In this particular instance, I can be helpful by listening to people with different experiences, trying to empathise, providing emotional support when I can, monetary support when I can. If I see something wrong and it’s safe to speak up, I’ll try. And it’s also about being smart about how I do that because there are times when you see an injustice and it makes your blood boil and you just want to go straight in there. But it may not be safe and, furthermore, you catch more flies with honey than vinegar. Going head-on at somebody who, for whatever reason, hasn’t understood lessons about compassion is counterproductive. You’ve got to try to find a way to engage with them respectfully, and see if you can find common ground, because it’s really hard for someone who feels under attack, or angry, or unheard to connect with their compassion.
I think we have to look at the sources of why people do unkind things. If somebody does something unkind because they’ve been hurt, you ask: is there some way I can help them address that unhappiness? If I can help them address that hurt, maybe I can help them be kinder and see someone else’s position. It doesn’t always work, of course, but it’s often worth giving it a try.
What’s your advice for others wanting to be better allies, especially given current challenges?
There are two things, emotional and monetary support.
On the emotional side, anybody reading this is probably either part of the community or has friends in it. Everyone needs an extra hug right now. Everyone needs reminding that whilst it may feel like the world is burning, there are still incredible people in it. The majority by which certain people were elected wasn’t vast. There is hope.
We have to remind each other of that. We have to retain our civilisation whilst helping our friends in the community.
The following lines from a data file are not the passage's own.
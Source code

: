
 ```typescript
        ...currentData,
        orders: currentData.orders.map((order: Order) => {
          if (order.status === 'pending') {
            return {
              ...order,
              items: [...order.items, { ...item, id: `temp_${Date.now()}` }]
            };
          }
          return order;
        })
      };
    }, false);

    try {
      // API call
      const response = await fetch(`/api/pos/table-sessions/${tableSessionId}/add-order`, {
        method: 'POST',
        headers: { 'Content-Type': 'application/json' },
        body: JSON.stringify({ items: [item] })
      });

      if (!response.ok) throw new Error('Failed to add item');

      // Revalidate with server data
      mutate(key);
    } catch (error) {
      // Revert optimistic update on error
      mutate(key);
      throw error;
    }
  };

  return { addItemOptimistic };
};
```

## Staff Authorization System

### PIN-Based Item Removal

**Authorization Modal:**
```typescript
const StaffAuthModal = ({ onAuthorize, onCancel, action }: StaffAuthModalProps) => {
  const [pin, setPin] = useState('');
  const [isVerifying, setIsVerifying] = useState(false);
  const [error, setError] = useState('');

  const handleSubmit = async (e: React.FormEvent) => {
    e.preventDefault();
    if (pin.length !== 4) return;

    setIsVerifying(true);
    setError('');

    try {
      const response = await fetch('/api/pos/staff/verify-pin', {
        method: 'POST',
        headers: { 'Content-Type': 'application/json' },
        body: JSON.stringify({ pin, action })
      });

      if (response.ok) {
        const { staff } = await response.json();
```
We have to remain resilient, conserve our emotional energy so we aren’t exhausted by the volatility of the news, and be ready to build something positive when opportunities arise.
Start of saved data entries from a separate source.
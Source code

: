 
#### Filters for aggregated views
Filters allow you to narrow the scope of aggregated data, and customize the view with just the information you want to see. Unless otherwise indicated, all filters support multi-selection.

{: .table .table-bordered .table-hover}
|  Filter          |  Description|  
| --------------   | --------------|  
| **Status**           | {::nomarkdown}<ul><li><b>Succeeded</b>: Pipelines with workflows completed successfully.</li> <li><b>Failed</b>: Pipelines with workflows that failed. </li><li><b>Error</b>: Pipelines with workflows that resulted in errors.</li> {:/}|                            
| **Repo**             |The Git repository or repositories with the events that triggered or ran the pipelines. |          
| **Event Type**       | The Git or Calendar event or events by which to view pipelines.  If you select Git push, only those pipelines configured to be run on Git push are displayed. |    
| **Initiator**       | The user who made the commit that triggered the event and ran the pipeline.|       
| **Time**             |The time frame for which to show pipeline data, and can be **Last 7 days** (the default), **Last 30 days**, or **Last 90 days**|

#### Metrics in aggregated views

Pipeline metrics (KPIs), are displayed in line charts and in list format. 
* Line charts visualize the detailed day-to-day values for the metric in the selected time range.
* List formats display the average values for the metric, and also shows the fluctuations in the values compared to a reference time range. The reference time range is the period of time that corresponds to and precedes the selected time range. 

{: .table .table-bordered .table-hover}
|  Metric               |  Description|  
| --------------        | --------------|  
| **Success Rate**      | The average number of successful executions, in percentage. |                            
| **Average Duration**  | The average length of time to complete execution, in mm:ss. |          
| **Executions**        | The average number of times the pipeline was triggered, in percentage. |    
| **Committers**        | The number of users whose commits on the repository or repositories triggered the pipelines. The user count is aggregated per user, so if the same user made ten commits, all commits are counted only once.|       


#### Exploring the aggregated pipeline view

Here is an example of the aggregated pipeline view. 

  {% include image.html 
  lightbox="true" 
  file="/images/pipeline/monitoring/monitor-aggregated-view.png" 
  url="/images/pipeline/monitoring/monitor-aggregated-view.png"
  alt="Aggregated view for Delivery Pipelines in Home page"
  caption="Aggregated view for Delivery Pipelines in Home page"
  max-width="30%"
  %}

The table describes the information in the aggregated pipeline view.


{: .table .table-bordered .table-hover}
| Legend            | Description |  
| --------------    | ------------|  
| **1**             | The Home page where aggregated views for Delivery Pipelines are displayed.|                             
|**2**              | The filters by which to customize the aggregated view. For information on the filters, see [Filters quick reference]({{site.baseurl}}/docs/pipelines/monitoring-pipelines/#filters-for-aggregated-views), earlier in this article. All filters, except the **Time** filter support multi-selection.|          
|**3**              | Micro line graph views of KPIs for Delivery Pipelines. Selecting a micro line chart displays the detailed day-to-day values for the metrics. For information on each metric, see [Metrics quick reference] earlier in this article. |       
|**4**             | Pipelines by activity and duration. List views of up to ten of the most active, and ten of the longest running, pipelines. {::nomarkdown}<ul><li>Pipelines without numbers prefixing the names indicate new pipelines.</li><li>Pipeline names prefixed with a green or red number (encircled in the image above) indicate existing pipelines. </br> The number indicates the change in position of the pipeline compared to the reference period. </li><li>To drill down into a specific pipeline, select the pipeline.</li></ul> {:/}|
Monetarily, if anybody can give a little extra when they can, especially if there’s a matching opportunity, that’s great too, because then you get to amplify what you can do as an individual.
“I feel very honoured and privileged to call myself an ally, to know Elliot and so many people in the community. I’m keeping my fingers crossed that tomorrow is a better day.”
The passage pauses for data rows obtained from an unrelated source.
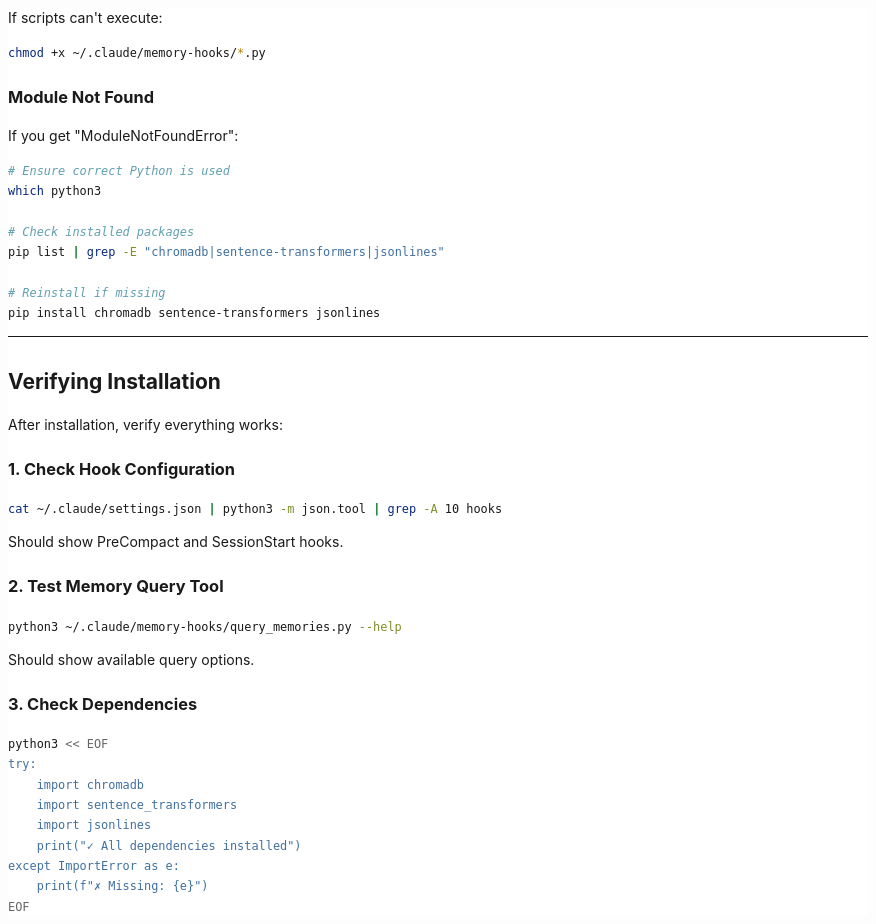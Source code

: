 If scripts can't execute:

```bash
chmod +x ~/.claude/memory-hooks/*.py
```

### Module Not Found

If you get "ModuleNotFoundError":

```bash
# Ensure correct Python is used
which python3

# Check installed packages
pip list | grep -E "chromadb|sentence-transformers|jsonlines"

# Reinstall if missing
pip install chromadb sentence-transformers jsonlines
```

---

## Verifying Installation

After installation, verify everything works:

### 1. Check Hook Configuration

```bash
cat ~/.claude/settings.json | python3 -m json.tool | grep -A 10 hooks
```

Should show PreCompact and SessionStart hooks.

### 2. Test Memory Query Tool

```bash
python3 ~/.claude/memory-hooks/query_memories.py --help
```

Should show available query options.

### 3. Check Dependencies

```bash
python3 << EOF
try:
    import chromadb
    import sentence_transformers
    import jsonlines
    print("✓ All dependencies installed")
except ImportError as e:
    print(f"✗ Missing: {e}")
EOF
```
And finally, what message would you share with the organisations you’ve supported?
First, thank you for your courage. Thank you for standing up for what’s right, for our fellow human beings.
If we look back 50, 100, 200 years ago, whether it’s at LGBTQI rights, women’s rights, children’s rights, workers’ rights, there has been so much progress made towards greater equality. God willing, that will continue, as long as people are willing to put in the time, effort, and heart, and to focus on engaging respectfully.
Whether you’re talking to people with different views on vaccines or politics, we don’t get anywhere as a species when we’re butting heads. We have to find ways to communicate. When we do, we often find more similarities than differences. The differences we have, we can often find ways to live with.
I think GiveOut are doing an amazing job. I feel very honoured and privileged to call myself an ally, to know Elliot and so many people in the community. I’m keeping my fingers crossed that tomorrow is a better day.